When I came back to church after a faith crisis in my early 20s, the first one I attended regularly was a place called Praxis. It was the kind of church where the young, hip pastor hoisted an infant into his arms and said with sincerity, “Dude, I baptize you in the name of the Father, Son and Holy Spirit.”
The entire service had an air of informality. We sat in folding chairs, sang rock-anthem praise and took clergy-free, buffet-style communion. Once a month, the pastor would point to a table at the back of the open-rafter sanctuary and invite us to “serve ourselves” if we felt so compelled.
For two years, my husband and I attended Praxis while he did graduate work at Arizona State University and I worked as a documentary producer. As someone who had defected from the church at age 23, I thought it was the perfect place for me: a young, urban church located four blocks from Casey Moore’s Irish Pub, an unchurchy church with a mix of sacred tradition and secular trend.
I’m not the first person ever to go low-church, and Praxis isn’t the first institution to pursue that hard-to-get demographic: young people.
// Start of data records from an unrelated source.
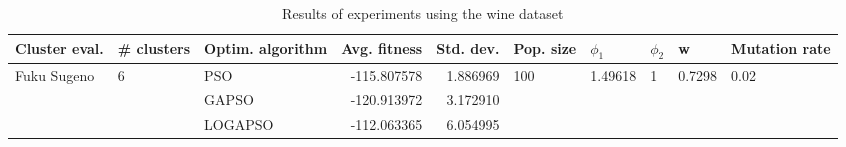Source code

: \begin{table}
\centering
\caption{Results of experiments using the wine dataset}
\begin{tabular}{lllrrlllll}
\toprule
               Cluster eval. &        \# clusters & Optim. algorithm &  Avg. fitness &  Std. dev. &            Pop. size &               $\phi_{1}$ &         $\phi_{2}$ &                       w &         Mutation rate \\
\midrule
\multirow{3}{*}{Fuku Sugeno} & \multirow{3}{*}{6} &              PSO &   -115.807578 &   1.886969 & \multirow{3}{*}{100} & \multirow{3}{*}{1.49618} & \multirow{3}{*}{1} & \multirow{3}{*}{0.7298} & \multirow{3}{*}{0.02} \\
                             &                    &            GAPSO &   -120.913972 &   3.172910 &                      &                          &                    &                         &                       \\
                             &                    &          LOGAPSO &   -112.063365 &   6.054995 &                      &                          &                    &                         &                       \\
\bottomrule
\end{tabular}
\end{table}
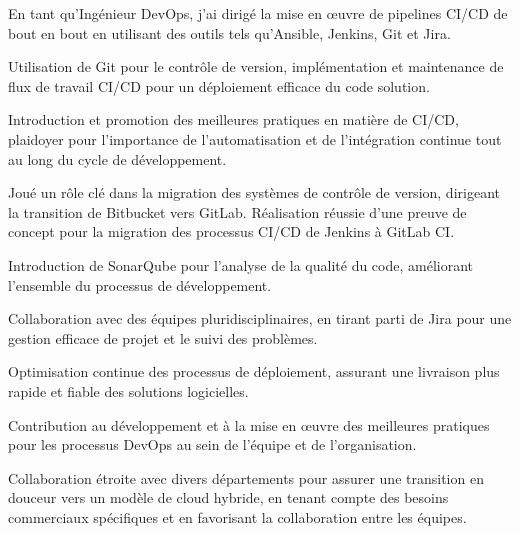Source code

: \begin{cventries}
{{\begin{cvitems}
        \item {En tant qu'Ingénieur DevOps, j'ai dirigé la mise en œuvre de pipelines CI/CD de bout en bout en utilisant des outils tels qu'Ansible, Jenkins, Git et Jira.}
        \item {Utilisation de Git pour le contrôle de version, implémentation et maintenance de flux de travail CI/CD pour un déploiement efficace du code solution.}
        \item {Introduction et promotion des meilleures pratiques en matière de CI/CD, plaidoyer pour l'importance de l'automatisation et de l'intégration continue tout au long du cycle de développement.}
        \item {Joué un rôle clé dans la migration des systèmes de contrôle de version, dirigeant la transition de Bitbucket vers GitLab. Réalisation réussie d'une preuve de concept pour la migration des processus CI/CD de Jenkins à GitLab CI.}
        \item {Introduction de SonarQube pour l'analyse de la qualité du code, améliorant l'ensemble du processus de développement.}
        \item {Collaboration avec des équipes pluridisciplinaires, en tirant parti de Jira pour une gestion efficace de projet et le suivi des problèmes.}
        \item {Optimisation continue des processus de déploiement, assurant une livraison plus rapide et fiable des solutions logicielles.}
        \item {Contribution au développement et à la mise en œuvre des meilleures pratiques pour les processus DevOps au sein de l'équipe et de l'organisation.}
        \item {Collaboration étroite avec divers départements pour assurer une transition en douceur vers un modèle de cloud hybride, en tenant compte des besoins commerciaux spécifiques et en favorisant la collaboration entre les équipes.}
      \end{cvitems}
        
    }

}
\end{cventries}
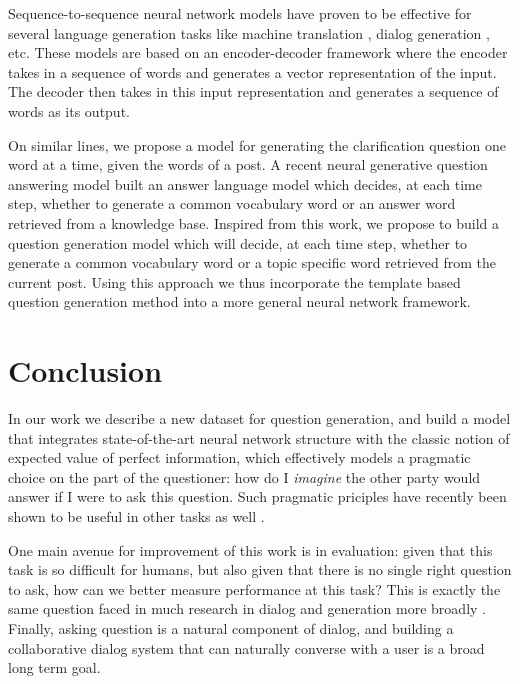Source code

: \documentclass[11pt,a4paper]{article}
\begin{document}
Sequence-to-sequence neural network models have proven to be effective for several language generation tasks like machine translation \cite{sutskever2014sequence}, dialog generation \cite{serban2016building}, etc. These models are based on an encoder-decoder framework where the encoder takes in a sequence of words and generates a vector representation of the input. The decoder then takes in this input representation and generates a sequence of words as its output. 

On similar lines, we propose a model for generating the clarification question one word at a time, given the words of a post. A recent neural generative question answering model \cite{yin2015neural} built an answer language model which decides, at each time step, whether to generate a common vocabulary word or an answer word retrieved from a knowledge base. %
Inspired from this work, we propose to build a question generation model which will decide, at each time step, whether to generate a common vocabulary word or a topic specific word retrieved from the current post. Using this approach we thus incorporate the template based question generation method into a more general neural network framework.

\section{Conclusion}

In our work we describe a new dataset for question generation, and build a model that integrates state-of-the-art neural network structure with the classic notion of expected value of perfect information, which effectively models a pragmatic choice on the part of the questioner: how do I \emph{imagine} the other party would answer if I were to ask this question. Such pragmatic priciples have recently been shown to be useful in other tasks as well \cite{golland2010game,smith2013learning,orita2015discourse,andreas2016reasoning}.

One main avenue for improvement of this work is in evaluation: given that this task is so difficult for humans, but also given that there is no single right question to ask, how can we better measure performance at this task? This is exactly the same question faced in much research in dialog and generation more broadly \cite{paek2001empirical,lowe2015ubuntu,liu2016not,kannan2017adversarial}. Finally, asking question is a natural component of dialog, and building a collaborative dialog system that can naturally converse with a user is a broad long term goal.



\end{document}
Across America today, thousands of clergy and congregations — even entire denominations — are running scared, desperately trying to convince their youth that faith and church are culturally relevant, forward-looking and alive.
For some, the instinct is to radically alter the old model: out with the organ, in with the Fender. But as someone who left the mainstream church and eventually returned, I’d like to offer a word of advice to those who are so inclined: Don’t. Or at least proceed with caution. Change carefully; change wisely, with thoughtfulness and deliberation. What young people say we want in our 20s is not necessarily what we want 10 years later.